Unconfirmed but undenied reports say that Alastair Campbell, the prime minister’s "Director of Communications and Strategy" (press secretary), has decided that to avert media criticism of ‘junketing’, the number of ministers who are to attend the environmental Earth Conference in Johannesburg should be reduced from the original plan, and that the minister to be thrown off the sleigh should be Michael Meacher—the Environment Minister. If the reports are correct and the decision stands, Britain will probably be the only country taking part in the conference whose delegates don’t include the Environment Minister, a distinction I’d have thought we could do without. And, again if it’s true, there seem to be two glaring nonsenses: first, having such a decision made by Alastair Campbell, of all people; and, second, choosing for the chop the only minister in the government who combines a detailed knowledge of all the issues with a firm personal commitment to the environment and widely respected negotiating skills. Let’s hope it all turns out to have been a misunderstanding. It’s an indictment of the government, though, that the story does seem all too credible, whether or not it’s true.

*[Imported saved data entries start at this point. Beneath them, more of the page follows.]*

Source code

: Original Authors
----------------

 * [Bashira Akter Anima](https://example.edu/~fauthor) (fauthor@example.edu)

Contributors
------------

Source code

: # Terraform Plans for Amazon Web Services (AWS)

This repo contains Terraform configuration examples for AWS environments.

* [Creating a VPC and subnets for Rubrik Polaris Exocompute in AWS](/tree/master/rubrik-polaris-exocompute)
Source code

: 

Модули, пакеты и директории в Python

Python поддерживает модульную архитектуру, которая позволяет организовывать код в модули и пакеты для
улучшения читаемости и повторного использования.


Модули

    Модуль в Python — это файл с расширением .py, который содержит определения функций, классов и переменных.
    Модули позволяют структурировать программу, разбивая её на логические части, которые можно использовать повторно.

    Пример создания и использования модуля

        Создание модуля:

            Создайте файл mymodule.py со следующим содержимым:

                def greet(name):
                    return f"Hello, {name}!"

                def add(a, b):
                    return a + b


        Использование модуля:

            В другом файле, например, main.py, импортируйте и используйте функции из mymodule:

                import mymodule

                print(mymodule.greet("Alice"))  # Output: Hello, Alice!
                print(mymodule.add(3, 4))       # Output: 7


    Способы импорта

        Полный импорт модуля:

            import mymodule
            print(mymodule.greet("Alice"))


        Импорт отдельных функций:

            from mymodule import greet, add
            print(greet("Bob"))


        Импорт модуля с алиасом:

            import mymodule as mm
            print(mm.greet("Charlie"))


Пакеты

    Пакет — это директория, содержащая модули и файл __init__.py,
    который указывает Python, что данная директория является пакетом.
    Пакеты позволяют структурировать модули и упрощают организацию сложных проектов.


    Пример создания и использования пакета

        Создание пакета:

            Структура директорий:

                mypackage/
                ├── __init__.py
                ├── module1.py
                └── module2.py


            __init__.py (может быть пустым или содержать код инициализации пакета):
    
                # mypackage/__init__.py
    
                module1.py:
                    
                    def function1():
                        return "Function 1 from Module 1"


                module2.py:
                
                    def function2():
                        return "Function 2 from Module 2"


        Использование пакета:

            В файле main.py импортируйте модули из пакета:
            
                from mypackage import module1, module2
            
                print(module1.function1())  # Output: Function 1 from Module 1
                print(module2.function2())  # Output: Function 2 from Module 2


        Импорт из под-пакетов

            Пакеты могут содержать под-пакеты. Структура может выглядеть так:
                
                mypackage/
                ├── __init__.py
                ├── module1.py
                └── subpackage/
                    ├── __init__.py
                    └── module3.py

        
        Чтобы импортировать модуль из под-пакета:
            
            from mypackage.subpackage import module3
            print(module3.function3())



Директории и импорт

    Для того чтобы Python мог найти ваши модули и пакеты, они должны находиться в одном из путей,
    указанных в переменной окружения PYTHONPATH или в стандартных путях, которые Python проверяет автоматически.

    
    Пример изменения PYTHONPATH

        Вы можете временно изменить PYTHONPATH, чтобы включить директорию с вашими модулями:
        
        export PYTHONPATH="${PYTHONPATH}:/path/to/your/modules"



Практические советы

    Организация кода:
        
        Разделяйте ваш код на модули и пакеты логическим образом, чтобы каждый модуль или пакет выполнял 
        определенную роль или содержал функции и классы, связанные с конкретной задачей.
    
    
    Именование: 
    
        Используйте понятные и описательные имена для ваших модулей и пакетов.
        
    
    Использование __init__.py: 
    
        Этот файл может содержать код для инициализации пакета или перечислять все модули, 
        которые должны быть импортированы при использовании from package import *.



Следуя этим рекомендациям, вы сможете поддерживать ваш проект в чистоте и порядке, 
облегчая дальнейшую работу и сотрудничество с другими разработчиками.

Should Britain support, or even take part in, the United States attack on Iraq which increasingly seems to be imminent? The issue looms larger by the day, and is now complicated by Saddam’s predictable and qualified offer to hold talks with the UN weapons inspectors about their possible return to resume their investigation of Iraq’s Weapons of Mass Destruction (WMD) and to destroy any WPD that they might find. Now he has also invited the US Congress to send a delegation to investigate the allegations made against him. As argued in earlier Ephems, the answer to the question whether to support US plans for an attack should depend on a few simple tests: has the United Nations Security Council (UNSC) explicitly authorised military action against Iraq in a new and unambiguous resolution? if so, is the US action consistent with the terms of the UNSC resolution, does it have a reasonable chance of succeeding in its declared objective, and will its intended effects be proportionate to its likely consequences, including the probable scale of civilian casualties? An important implication of the first test (a new and explicit UNSC resolution) is that the purpose of the action must be to compel Iraq to comply with the mandatory resolutions of the Security Council: the Council would never authorise an attack designed to topple Saddam, or indeed any other head of state, however pernicious. Of course a consequence of a successful action to compel Iraq to comply with the UN resolutions might well be that Saddam would fall or be pushed out, but there’s a big and material difference between a possible consequence and a primary purpose. So long as President Bush continues to insist that any attack would be focused on producing what he euphemistically calls "régime change" in Iraq, he is inevitably talking of an action with no basis in international law: the UN Charter clearly outlaws military action by one country for the purpose of toppling the government of another. Such an attack would be contrary to international law on at least two counts: its purpose could not justify the use of force, and it wouldn’t (and couldn’t) be authorised by the Security Council.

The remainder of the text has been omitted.